1. Sir George Cayley gets the idea
Between 1799 and 1809 English inventor Sir George Cayley created the concept of the modern airplane. Cayley abandoned the ornithopter tradition, in which both lift and thrust are provided by the wings, and designed airplanes with rigid wings to provide lift, and with separate propelling devices to provide thrust.
2. Glider pioneer Otto Lilienthal lifts off
German engineer Otto Lilienthal made his first successful flight in a glider in 1891, making him the first person in history to launch into the air, fly, and land safely. Five years later, after more than 2,000 successful flights, he was killed in a gliding accident. His work inspired two young bicycle builders, Orville and Wilbur Wright, to pursue their own glider and airplane designs.
3. The Wright brothers defy gravity
Orville Wright's historic first airplane flight, on December 17, 1903, lasted just 12 seconds and covered a distance of about 120 feet, a measurement shorter than the wingspan of many modern airliners.
4. U.S. mail rises to the occasion
Airmail service made its debut in 1911, with irregular trips between cities in England. In the United States, airmail became widespread before passenger air travel became popular--by 1935 there were nearly 29,000 miles of regular airmail routes in the United States.
5. Warfare takes to the skies
When World War I began in 1914, military leaders doubted the value of military aviation for purposes other than surveillance. But by the war's end in 1918, airplanes had been used in pivotal bombing missions and aerial combat encounters between "flying aces" such as Manfred von Richthofen (known as the Red Baron) and Eddie Rickenbacker.
6. The jet engine propels commercial aviation to new heights
Although commercial aviation began in January 1914 with a route between Saint Petersburg and Tampa, Florida, it did not take off in the United States until after World War II. The jet engine, a wartime technological advancement, debuted in commercial aviation in 1952. It hit the big time in 1958, when Pan Am inaugurated Boeing 707 jet service and cut flight durations in half.
7. Chuck Yeager breaks the sound barrier
Until Chuck Yeager became the first pilot to exceed the speed of sound in 1947, nobody knew whether a pilot could successfully control a plane under the battering effects of the shock waves produced as the plane's speed neared Mach 1.
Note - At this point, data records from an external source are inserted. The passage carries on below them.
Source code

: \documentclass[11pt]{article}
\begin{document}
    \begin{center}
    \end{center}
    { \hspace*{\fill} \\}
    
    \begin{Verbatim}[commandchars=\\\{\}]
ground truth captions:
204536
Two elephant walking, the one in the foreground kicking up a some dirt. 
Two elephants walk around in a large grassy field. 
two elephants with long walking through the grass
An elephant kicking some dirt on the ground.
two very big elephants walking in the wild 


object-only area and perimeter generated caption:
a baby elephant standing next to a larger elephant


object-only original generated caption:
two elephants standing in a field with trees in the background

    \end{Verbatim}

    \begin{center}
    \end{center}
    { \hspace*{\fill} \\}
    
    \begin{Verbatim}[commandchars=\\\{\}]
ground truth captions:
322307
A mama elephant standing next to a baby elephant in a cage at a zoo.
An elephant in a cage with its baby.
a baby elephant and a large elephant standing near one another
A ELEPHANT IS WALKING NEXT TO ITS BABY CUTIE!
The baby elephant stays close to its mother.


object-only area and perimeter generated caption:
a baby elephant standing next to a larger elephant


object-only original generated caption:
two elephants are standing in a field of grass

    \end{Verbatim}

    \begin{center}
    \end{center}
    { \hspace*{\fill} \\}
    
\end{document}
8. Supersonic flight goes up for sale
In 1976 the Concorde, the first commercial aircraft designed to exceed the speed of sound, embarked on simultaneous inaugural flights from Paris and London. The luxury aircraft crossed the Atlantic in three hours, enabling passengers from Europe to beat the time difference and land in New York City before they left London or Paris.
9. Passenger counts top 1 billion
In 1987, for the first time, airplanes carried more than 1 billion passengers worldwide. By century's end more than 1.5 billion passengers flew annually. In 2002 Hartsfield Atlanta International Airport ranked as the world's busiest airport, with nearly 77 million passengers handled--that's more than 210 thousand passengers per day.
10. Terror quiets the skies
When all flights over the United States were grounded for about one day following the terrorist attacks of September 11, 2001, U.S. skies were free of aircraft for the first time in nearly a century.